Kenaikan harga akibat langkanya beras amat terasa dalam beberapa bulan terakhir. Sejak pertengahan tahun, harga beras (medium) merangkak dari Rp 9.000 menjadi Rp 10.200 per kilogram pekan lalu. Kekeringan di sejumlah daerah akibat udara panas El Nino memperparah situasi. Akibatnya, harga beras naik dalam sebulan terakhir.
Sayangnya, Presiden Joko Widodo—bersama dengan Kementerian Pertanian—tidak melihat itu sebagai ancaman. Jokowi dan Menteri Pertanian Andi Amran Sulaiman mengatakan stok beras di Bulog sebanyak 1,7 juta ton sudah cukup aman, karena itu tak perlu impor.

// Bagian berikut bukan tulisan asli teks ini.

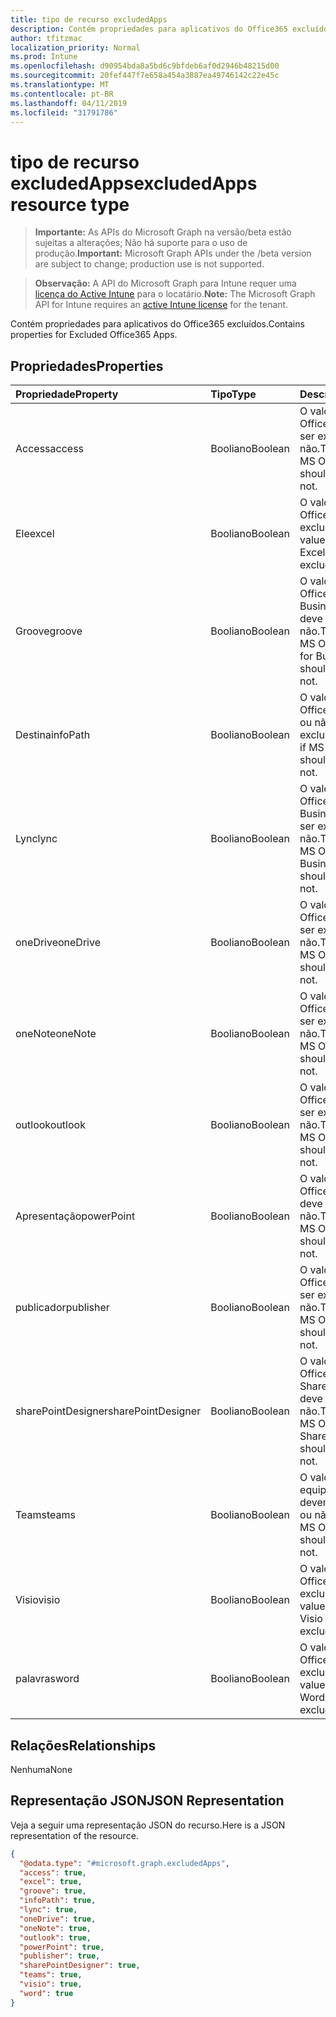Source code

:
 ```yaml
---
title: tipo de recurso excludedApps
description: Contém propriedades para aplicativos do Office365 excluídos.
author: tfitzmac
localization_priority: Normal
ms.prod: Intune
ms.openlocfilehash: d90954bda8a5bd6c9bfdeb6af0d2946b48215d00
ms.sourcegitcommit: 20fef447f7e658a454a3887ea49746142c22e45c
ms.translationtype: MT
ms.contentlocale: pt-BR
ms.lasthandoff: 04/11/2019
ms.locfileid: "31791786"
---
```

# <a name="excludedapps-resource-type"></a><span data-ttu-id="9cfe9-103">tipo de recurso excludedApps</span><span class="sxs-lookup"><span data-stu-id="9cfe9-103">excludedApps resource type</span></span>

> <span data-ttu-id="9cfe9-104">**Importante:** As APIs do Microsoft Graph na versão/beta estão sujeitas a alterações; Não há suporte para o uso de produção.</span><span class="sxs-lookup"><span data-stu-id="9cfe9-104">**Important:** Microsoft Graph APIs under the /beta version are subject to change; production use is not supported.</span></span>

> <span data-ttu-id="9cfe9-105">**Observação:** A API do Microsoft Graph para Intune requer uma [licença do Active Intune](https://go.microsoft.com/fwlink/?linkid=839381) para o locatário.</span><span class="sxs-lookup"><span data-stu-id="9cfe9-105">**Note:** The Microsoft Graph API for Intune requires an [active Intune license](https://go.microsoft.com/fwlink/?linkid=839381) for the tenant.</span></span>

<span data-ttu-id="9cfe9-106">Contém propriedades para aplicativos do Office365 excluídos.</span><span class="sxs-lookup"><span data-stu-id="9cfe9-106">Contains properties for Excluded Office365 Apps.</span></span>

## <a name="properties"></a><span data-ttu-id="9cfe9-107">Propriedades</span><span class="sxs-lookup"><span data-stu-id="9cfe9-107">Properties</span></span>
|<span data-ttu-id="9cfe9-108">Propriedade</span><span class="sxs-lookup"><span data-stu-id="9cfe9-108">Property</span></span>|<span data-ttu-id="9cfe9-109">Tipo</span><span class="sxs-lookup"><span data-stu-id="9cfe9-109">Type</span></span>|<span data-ttu-id="9cfe9-110">Descrição</span><span class="sxs-lookup"><span data-stu-id="9cfe9-110">Description</span></span>|
|:---|:---|:---|
|<span data-ttu-id="9cfe9-111">Access</span><span class="sxs-lookup"><span data-stu-id="9cfe9-111">access</span></span>|<span data-ttu-id="9cfe9-112">Booliano</span><span class="sxs-lookup"><span data-stu-id="9cfe9-112">Boolean</span></span>|<span data-ttu-id="9cfe9-113">O valor de se o MS Office Access deve ser excluído ou não.</span><span class="sxs-lookup"><span data-stu-id="9cfe9-113">The value for if MS Office Access should be excluded or not.</span></span>|
|<span data-ttu-id="9cfe9-114">Ele</span><span class="sxs-lookup"><span data-stu-id="9cfe9-114">excel</span></span>|<span data-ttu-id="9cfe9-115">Booliano</span><span class="sxs-lookup"><span data-stu-id="9cfe9-115">Boolean</span></span>|<span data-ttu-id="9cfe9-116">O valor de se o MS Office Excel deve ser excluído ou não.</span><span class="sxs-lookup"><span data-stu-id="9cfe9-116">The value for if MS Office Excel should be excluded or not.</span></span>|
|<span data-ttu-id="9cfe9-117">Groove</span><span class="sxs-lookup"><span data-stu-id="9cfe9-117">groove</span></span>|<span data-ttu-id="9cfe9-118">Booliano</span><span class="sxs-lookup"><span data-stu-id="9cfe9-118">Boolean</span></span>|<span data-ttu-id="9cfe9-119">O valor de se o MS Office OneDrive for Business-Groove deve ser excluído ou não.</span><span class="sxs-lookup"><span data-stu-id="9cfe9-119">The value for if MS Office OneDrive for Business - Groove should be excluded or not.</span></span>|
|<span data-ttu-id="9cfe9-120">Destina</span><span class="sxs-lookup"><span data-stu-id="9cfe9-120">infoPath</span></span>|<span data-ttu-id="9cfe9-121">Booliano</span><span class="sxs-lookup"><span data-stu-id="9cfe9-121">Boolean</span></span>|<span data-ttu-id="9cfe9-122">O valor de se o MS Office InfoPath deve ou não ser excluído.</span><span class="sxs-lookup"><span data-stu-id="9cfe9-122">The value for if MS Office InfoPath should be excluded or not.</span></span>|
|<span data-ttu-id="9cfe9-123">Lync</span><span class="sxs-lookup"><span data-stu-id="9cfe9-123">lync</span></span>|<span data-ttu-id="9cfe9-124">Booliano</span><span class="sxs-lookup"><span data-stu-id="9cfe9-124">Boolean</span></span>|<span data-ttu-id="9cfe9-125">O valor de se o MS Office Skype for Business-Lync deve ser excluído ou não.</span><span class="sxs-lookup"><span data-stu-id="9cfe9-125">The value for if MS Office Skype for Business - Lync should be excluded or not.</span></span>|
|<span data-ttu-id="9cfe9-126">oneDrive</span><span class="sxs-lookup"><span data-stu-id="9cfe9-126">oneDrive</span></span>|<span data-ttu-id="9cfe9-127">Booliano</span><span class="sxs-lookup"><span data-stu-id="9cfe9-127">Boolean</span></span>|<span data-ttu-id="9cfe9-128">O valor de se o MS Office OneDrive deve ser excluído ou não.</span><span class="sxs-lookup"><span data-stu-id="9cfe9-128">The value for if MS Office OneDrive should be excluded or not.</span></span>|
|<span data-ttu-id="9cfe9-129">oneNote</span><span class="sxs-lookup"><span data-stu-id="9cfe9-129">oneNote</span></span>|<span data-ttu-id="9cfe9-130">Booliano</span><span class="sxs-lookup"><span data-stu-id="9cfe9-130">Boolean</span></span>|<span data-ttu-id="9cfe9-131">O valor de se o MS Office OneNote deve ser excluído ou não.</span><span class="sxs-lookup"><span data-stu-id="9cfe9-131">The value for if MS Office OneNote should be excluded or not.</span></span>|
|<span data-ttu-id="9cfe9-132">outlook</span><span class="sxs-lookup"><span data-stu-id="9cfe9-132">outlook</span></span>|<span data-ttu-id="9cfe9-133">Booliano</span><span class="sxs-lookup"><span data-stu-id="9cfe9-133">Boolean</span></span>|<span data-ttu-id="9cfe9-134">O valor de se o MS Office Outlook deve ser excluído ou não.</span><span class="sxs-lookup"><span data-stu-id="9cfe9-134">The value for if MS Office Outlook should be excluded or not.</span></span>|
|<span data-ttu-id="9cfe9-135">Apresentação</span><span class="sxs-lookup"><span data-stu-id="9cfe9-135">powerPoint</span></span>|<span data-ttu-id="9cfe9-136">Booliano</span><span class="sxs-lookup"><span data-stu-id="9cfe9-136">Boolean</span></span>|<span data-ttu-id="9cfe9-137">O valor de se o MS Office PowerPoint deve ser excluído ou não.</span><span class="sxs-lookup"><span data-stu-id="9cfe9-137">The value for if MS Office PowerPoint should be excluded or not.</span></span>|
|<span data-ttu-id="9cfe9-138">publicador</span><span class="sxs-lookup"><span data-stu-id="9cfe9-138">publisher</span></span>|<span data-ttu-id="9cfe9-139">Booliano</span><span class="sxs-lookup"><span data-stu-id="9cfe9-139">Boolean</span></span>|<span data-ttu-id="9cfe9-140">O valor de se o MS Office Publisher deve ser excluído ou não.</span><span class="sxs-lookup"><span data-stu-id="9cfe9-140">The value for if MS Office Publisher should be excluded or not.</span></span>|
|<span data-ttu-id="9cfe9-141">sharePointDesigner</span><span class="sxs-lookup"><span data-stu-id="9cfe9-141">sharePointDesigner</span></span>|<span data-ttu-id="9cfe9-142">Booliano</span><span class="sxs-lookup"><span data-stu-id="9cfe9-142">Boolean</span></span>|<span data-ttu-id="9cfe9-143">O valor de se o MS Office SharePointDesigner deve ser excluído ou não.</span><span class="sxs-lookup"><span data-stu-id="9cfe9-143">The value for if MS Office SharePointDesigner should be excluded or not.</span></span>|
|<span data-ttu-id="9cfe9-144">Teams</span><span class="sxs-lookup"><span data-stu-id="9cfe9-144">teams</span></span>|<span data-ttu-id="9cfe9-145">Booliano</span><span class="sxs-lookup"><span data-stu-id="9cfe9-145">Boolean</span></span>|<span data-ttu-id="9cfe9-146">O valor de se as equipes do MS Office devem ser excluídas ou não.</span><span class="sxs-lookup"><span data-stu-id="9cfe9-146">The value for if MS Office Teams should be excluded or not.</span></span>|
|<span data-ttu-id="9cfe9-147">Visio</span><span class="sxs-lookup"><span data-stu-id="9cfe9-147">visio</span></span>|<span data-ttu-id="9cfe9-148">Booliano</span><span class="sxs-lookup"><span data-stu-id="9cfe9-148">Boolean</span></span>|<span data-ttu-id="9cfe9-149">O valor de se o MS Office Visio deve ser excluído ou não.</span><span class="sxs-lookup"><span data-stu-id="9cfe9-149">The value for if MS Office Visio should be excluded or not.</span></span>|
|<span data-ttu-id="9cfe9-150">palavras</span><span class="sxs-lookup"><span data-stu-id="9cfe9-150">word</span></span>|<span data-ttu-id="9cfe9-151">Booliano</span><span class="sxs-lookup"><span data-stu-id="9cfe9-151">Boolean</span></span>|<span data-ttu-id="9cfe9-152">O valor de se o MS Office Word deve ser excluído ou não.</span><span class="sxs-lookup"><span data-stu-id="9cfe9-152">The value for if MS Office Word should be excluded or not.</span></span>|

## <a name="relationships"></a><span data-ttu-id="9cfe9-153">Relações</span><span class="sxs-lookup"><span data-stu-id="9cfe9-153">Relationships</span></span>
<span data-ttu-id="9cfe9-154">Nenhuma</span><span class="sxs-lookup"><span data-stu-id="9cfe9-154">None</span></span>

## <a name="json-representation"></a><span data-ttu-id="9cfe9-155">Representação JSON</span><span class="sxs-lookup"><span data-stu-id="9cfe9-155">JSON Representation</span></span>
<span data-ttu-id="9cfe9-156">Veja a seguir uma representação JSON do recurso.</span><span class="sxs-lookup"><span data-stu-id="9cfe9-156">Here is a JSON representation of the resource.</span></span>
<!-- {
  "blockType": "resource",
  "@odata.type": "microsoft.graph.excludedApps"
}
-->
``` json
{
  "@odata.type": "#microsoft.graph.excludedApps",
  "access": true,
  "excel": true,
  "groove": true,
  "infoPath": true,
  "lync": true,
  "oneDrive": true,
  "oneNote": true,
  "outlook": true,
  "powerPoint": true,
  "publisher": true,
  "sharePointDesigner": true,
  "teams": true,
  "visio": true,
  "word": true
}
```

Wakil Presiden Jusuf Kalla, juga Kementerian Perdagangan dan Bulog, punya pendapat berbeda. Kalla memperkirakan Indonesia butuh 2,3 juta ton beras. Ini adalah angka minimal agar stok aman. Perhitungan Kalla sederhana. Menurut Kementerian Perencanaan Pembangunan Nasional, dalam setahun kita membutuhkan 28 juta ton beras. Artinya, sebulan perlu 2,3 juta ton. Jadi, bulan ini kita akan kekurangan 600 ribu ton beras.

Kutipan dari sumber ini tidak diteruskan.